> [What this task involves]: Every line below that has "jako" in it should be copied.

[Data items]
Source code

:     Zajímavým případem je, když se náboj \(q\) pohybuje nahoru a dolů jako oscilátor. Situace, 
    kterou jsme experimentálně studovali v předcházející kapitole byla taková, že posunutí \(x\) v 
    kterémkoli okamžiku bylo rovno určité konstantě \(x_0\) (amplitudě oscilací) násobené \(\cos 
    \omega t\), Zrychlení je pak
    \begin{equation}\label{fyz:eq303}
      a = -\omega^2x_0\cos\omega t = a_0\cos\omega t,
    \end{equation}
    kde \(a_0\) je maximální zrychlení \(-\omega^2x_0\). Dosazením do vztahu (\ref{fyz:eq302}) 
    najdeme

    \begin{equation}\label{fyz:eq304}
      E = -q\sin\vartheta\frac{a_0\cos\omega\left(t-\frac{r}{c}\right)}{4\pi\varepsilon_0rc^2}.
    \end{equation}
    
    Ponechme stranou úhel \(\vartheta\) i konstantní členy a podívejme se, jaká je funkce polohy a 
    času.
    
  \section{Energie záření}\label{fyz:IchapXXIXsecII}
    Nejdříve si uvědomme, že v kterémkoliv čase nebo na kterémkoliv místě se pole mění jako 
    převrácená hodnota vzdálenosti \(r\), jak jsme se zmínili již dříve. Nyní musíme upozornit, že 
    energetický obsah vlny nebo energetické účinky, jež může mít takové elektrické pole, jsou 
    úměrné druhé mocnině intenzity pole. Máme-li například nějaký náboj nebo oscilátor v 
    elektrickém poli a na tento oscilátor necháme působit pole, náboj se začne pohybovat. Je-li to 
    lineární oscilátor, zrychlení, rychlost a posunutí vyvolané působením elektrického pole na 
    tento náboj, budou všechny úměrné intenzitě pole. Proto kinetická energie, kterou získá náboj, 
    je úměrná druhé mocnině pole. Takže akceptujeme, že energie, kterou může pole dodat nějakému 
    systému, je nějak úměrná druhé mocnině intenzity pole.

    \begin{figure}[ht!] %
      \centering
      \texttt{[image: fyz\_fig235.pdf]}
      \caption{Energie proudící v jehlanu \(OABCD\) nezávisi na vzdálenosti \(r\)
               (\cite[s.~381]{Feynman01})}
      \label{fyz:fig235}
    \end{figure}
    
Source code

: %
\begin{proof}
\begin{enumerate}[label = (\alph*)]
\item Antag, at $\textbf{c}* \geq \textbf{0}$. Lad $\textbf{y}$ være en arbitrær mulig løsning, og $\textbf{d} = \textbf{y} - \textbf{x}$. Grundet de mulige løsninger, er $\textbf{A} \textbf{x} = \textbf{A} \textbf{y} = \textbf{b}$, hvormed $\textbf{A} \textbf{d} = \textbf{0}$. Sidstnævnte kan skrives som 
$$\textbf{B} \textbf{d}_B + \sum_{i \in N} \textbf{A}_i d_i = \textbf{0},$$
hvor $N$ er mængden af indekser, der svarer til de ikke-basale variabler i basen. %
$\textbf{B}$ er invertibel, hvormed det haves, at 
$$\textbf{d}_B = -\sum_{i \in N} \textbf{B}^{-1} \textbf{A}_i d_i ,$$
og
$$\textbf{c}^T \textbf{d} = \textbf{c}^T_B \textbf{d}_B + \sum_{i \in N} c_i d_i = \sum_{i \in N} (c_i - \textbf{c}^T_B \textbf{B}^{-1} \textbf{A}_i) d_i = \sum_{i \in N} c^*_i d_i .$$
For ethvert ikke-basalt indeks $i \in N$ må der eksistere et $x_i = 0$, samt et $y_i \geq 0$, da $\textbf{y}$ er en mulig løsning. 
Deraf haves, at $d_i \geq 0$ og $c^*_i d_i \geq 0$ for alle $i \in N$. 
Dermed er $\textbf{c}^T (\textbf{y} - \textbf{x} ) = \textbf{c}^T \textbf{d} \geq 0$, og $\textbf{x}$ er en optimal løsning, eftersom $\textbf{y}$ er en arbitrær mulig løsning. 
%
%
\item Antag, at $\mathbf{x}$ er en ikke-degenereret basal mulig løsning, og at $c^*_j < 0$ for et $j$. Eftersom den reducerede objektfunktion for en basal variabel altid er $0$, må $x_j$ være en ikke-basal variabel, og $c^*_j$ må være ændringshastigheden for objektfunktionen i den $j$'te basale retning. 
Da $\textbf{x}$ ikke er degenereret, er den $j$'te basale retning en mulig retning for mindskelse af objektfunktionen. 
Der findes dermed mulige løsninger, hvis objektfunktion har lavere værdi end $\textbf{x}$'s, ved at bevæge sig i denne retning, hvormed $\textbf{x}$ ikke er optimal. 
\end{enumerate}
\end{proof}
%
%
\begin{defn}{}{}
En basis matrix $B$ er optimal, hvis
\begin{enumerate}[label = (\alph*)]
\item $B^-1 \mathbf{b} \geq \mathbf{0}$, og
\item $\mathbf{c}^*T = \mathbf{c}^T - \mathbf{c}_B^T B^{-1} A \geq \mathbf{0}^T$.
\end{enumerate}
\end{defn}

> [Answer for the task]:
:     Zajímavým případem je, když se náboj \(q\) pohybuje nahoru a dolů jako oscilátor. Situace, 
    Nejdříve si uvědomme, že v kterémkoliv čase nebo na kterémkoliv místě se pole mění jako 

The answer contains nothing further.